The dramatic melting of Arctic ice
is already driving extreme weather that affects hundreds of millions of
people across North America, Europe and Asia, leading climate
scientists have told the Guardian.
Severe “snowmageddon” winters are now strongly linked to soaring
polar temperatures, say researchers, with deadly summer heatwaves and
torrential floods also probably linked. The scientists now fear the Arctic
meltdown has kickstarted abrupt changes in the planet’s swirling
atmosphere, bringing extreme weather in heavily populated areas to the
boil.
The northern ice cap has been shrinking since the 1970s, with global
warming driving the loss of about three-quarters of its volume so far.
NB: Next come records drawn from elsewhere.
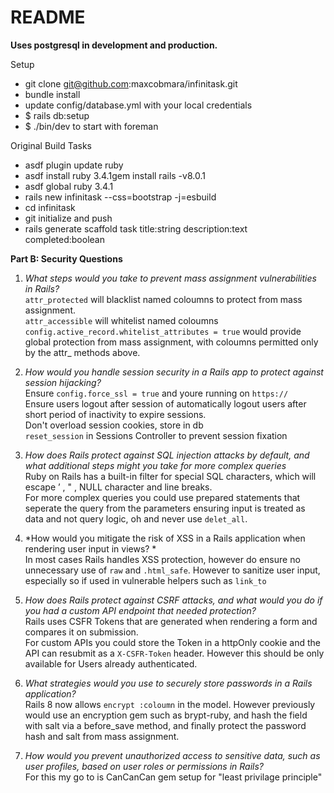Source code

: # README

**Uses postgresql in development and production.**

Setup

* git clone git@github.com:maxcobmara/infinitask.git
* bundle install
* update config/database.yml with your local credentials
* $ rails db:setup
* $ ./bin/dev to start with foreman



Original Build Tasks

  * asdf plugin update ruby
  * asdf install ruby 3.4.1gem install rails -v8.0.1
  * asdf global ruby 3.4.1
  * rails new infinitask --css=bootstrap -j=esbuild
  * cd infinitask
  * git initialize and push
  * rails generate scaffold task title:string description:text completed:boolean


**Part B: Security Questions**

1. *What steps would you take to prevent mass assignment vulnerabilities in Rails?*
<br/>`attr_protected` will blacklist named coloumns to protect from mass assignment.
<br/>`attr_accessible` will whitelist named coloumns
<br/>`config.active_record.whitelist_attributes = true` would provide global protection from mass assignment, with coloumns permitted only by the attr_ methods above.
  
2. *How would you handle session security in a Rails app to protect against session hijacking?*
<br/>Ensure `config.force_ssl = true` and youre running on `https://`
<br/>Ensure users logout after session of automatically logout users after short period of inactivity to expire sessions.
<br/>Don't overload session cookies, store in db
<br/>`reset_session` in Sessions Controller to prevent session fixation

3. *How does Rails protect against SQL injection attacks by default, and what additional steps might you take for more complex queries*
<br/> Ruby on Rails has a built-in filter for special SQL characters, which will escape ’ , " , NULL character and line breaks.
<br/>For more complex queries you could use prepared statements that seperate the query from the parameters ensuring input is treated as data and not query logic, oh and never use `delet_all`.

4. *How would you mitigate the risk of XSS in a Rails application when rendering user input in views?
*<br/> In most cases Rails handles XSS protection, however do ensure no unnecessary use of `raw` and `.html_safe`.  However to sanitize user input, especially so if used in vulnerable helpers such as `link_to` 

5. *How does Rails protect against CSRF attacks, and what would you do if you had a custom API endpoint that needed protection?*
<br/>Rails uses CSFR Tokens that are generated when rendering a form and compares it on submission.
<br/>For custom APIs you could store the Token in a httpOnly cookie and the API can resubmit as a `X-CSFR-Token` header.  However this should be only available for Users already authenticated.

6. *What strategies would you use to securely store passwords in a Rails application?*
<br/> Rails 8 now allows `encrypt :coloumn` in the model.  However previously would use an encryption gem such as brypt-ruby, and hash the field with salt via a before_save method, and finally protect the password hash and salt from mass assignment.

7. *How would you prevent unauthorized access to sensitive data, such as user profiles, based on user roles or permissions in Rails?*
<br/>For this my go to is CanCanCan gem setup for "least privilage principle" 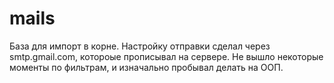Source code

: # mails
База для импорт в корне. Настройку отправки сделал через smtp.gmail.com, котороые прописывал на сервере. Не вышло некоторые моменты по фильтрам, и изначально пробывал делать на ООП. 
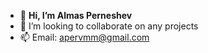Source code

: - 👋 **Hi, I’m Almas Perneshev**
- 💞️ I’m looking to collaborate on any projects
- 📫 Email: apervmm@gmail.com

 <!--- ![image](https://github.com/apervmm/apervmm/assets/114273717/16fd83ee-1c78-47ab-b3b8-f763a9be4d05)


<!---
apervmm/apervmm is a ✨ special ✨ repository because its `README.md` (this file) appears on your GitHub profile.
You can click the Preview link to take a look at your changes.
--->
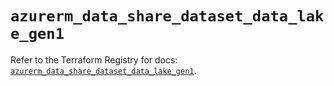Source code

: # `azurerm_data_share_dataset_data_lake_gen1`

Refer to the Terraform Registry for docs: [`azurerm_data_share_dataset_data_lake_gen1`](https://registry.terraform.io/providers/hashicorp/azurerm/2.99.0/docs/resources/data_share_dataset_data_lake_gen1).
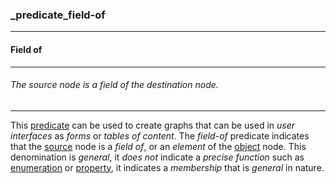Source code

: ### _predicate_field-of



------
#### Field of



------
###### The source node is a field of the destination node.



------
This [predicate](_predicate.md) can be used to create graphs that can be used in *user interfaces* as *forms* or *tables of content*. The *field-of* predicate indicates that the [source](_from.md) node is a *field of*, or an *element* of the [object](_to.md) node. This denomination is *general*, it *does not* indicate a *precise function* such as [enumeration](_predicate_enum-of.md) or [property](_predicate_property-of.md), it indicates a *membership* that is *general* in nature.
But the recent heat in the Arctic has shocked scientists, with temperatures 33C above average in parts of the Russian Arctic and 20C higher in some other places.
In November, ice levels hit a record low,
and we are now in “uncharted territory”, said Prof Jennifer Francis, an
Arctic climate expert at Rutgers University in the US, who first became
interested in the region when she sailed through it on a
round-the-world trip in the 1980s.
“These rapid changes in the Arctic are affecting weather patterns
where you live right now,” she said. “In the past you have had natural
variations like El NiƱo, but they have never happened before in
combination with this very warm Arctic, so it is a whole new ball game.